#### Source data
= Beginning of Section =
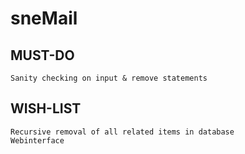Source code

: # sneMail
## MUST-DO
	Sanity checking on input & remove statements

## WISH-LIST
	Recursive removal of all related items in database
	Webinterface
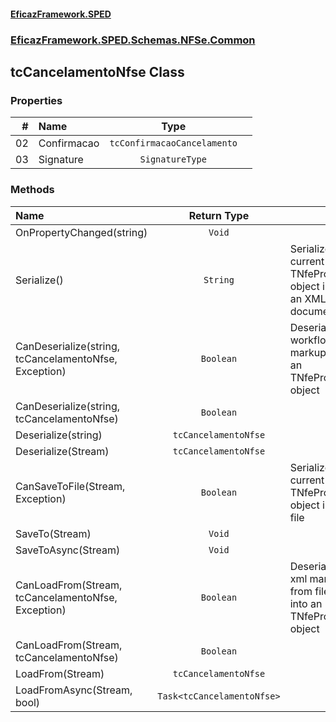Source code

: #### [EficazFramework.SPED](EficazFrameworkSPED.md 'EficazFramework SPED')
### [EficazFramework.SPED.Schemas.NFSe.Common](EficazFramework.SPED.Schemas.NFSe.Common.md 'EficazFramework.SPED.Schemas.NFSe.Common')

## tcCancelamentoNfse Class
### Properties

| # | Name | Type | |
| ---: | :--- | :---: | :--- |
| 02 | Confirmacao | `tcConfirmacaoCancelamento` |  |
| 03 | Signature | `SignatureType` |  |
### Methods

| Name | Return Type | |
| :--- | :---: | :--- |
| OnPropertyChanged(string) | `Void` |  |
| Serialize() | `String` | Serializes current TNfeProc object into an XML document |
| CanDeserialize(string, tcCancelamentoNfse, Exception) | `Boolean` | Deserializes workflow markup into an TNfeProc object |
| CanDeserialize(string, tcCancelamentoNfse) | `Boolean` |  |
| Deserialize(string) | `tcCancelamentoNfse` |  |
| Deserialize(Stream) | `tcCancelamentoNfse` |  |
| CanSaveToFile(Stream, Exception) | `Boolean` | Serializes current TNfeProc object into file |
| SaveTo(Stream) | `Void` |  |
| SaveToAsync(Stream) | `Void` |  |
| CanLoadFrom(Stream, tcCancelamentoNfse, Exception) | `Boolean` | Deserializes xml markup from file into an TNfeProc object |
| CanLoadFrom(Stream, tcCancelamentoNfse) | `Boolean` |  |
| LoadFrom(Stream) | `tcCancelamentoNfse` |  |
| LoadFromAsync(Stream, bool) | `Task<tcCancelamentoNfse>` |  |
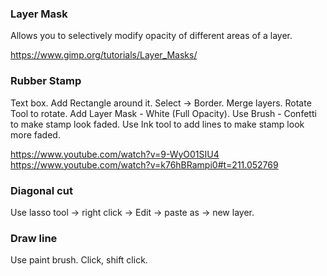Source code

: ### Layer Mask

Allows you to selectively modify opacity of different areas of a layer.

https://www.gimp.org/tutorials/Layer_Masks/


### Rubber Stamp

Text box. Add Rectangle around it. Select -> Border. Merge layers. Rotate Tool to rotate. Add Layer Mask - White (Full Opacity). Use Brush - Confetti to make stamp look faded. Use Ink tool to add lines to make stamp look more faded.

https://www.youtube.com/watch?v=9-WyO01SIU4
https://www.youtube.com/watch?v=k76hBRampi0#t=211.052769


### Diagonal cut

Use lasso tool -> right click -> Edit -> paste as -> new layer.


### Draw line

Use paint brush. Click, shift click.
= End of Section =
#### Problem to solve
Total lines holding "object" in the records: report this figure alone.

#### The completed task
4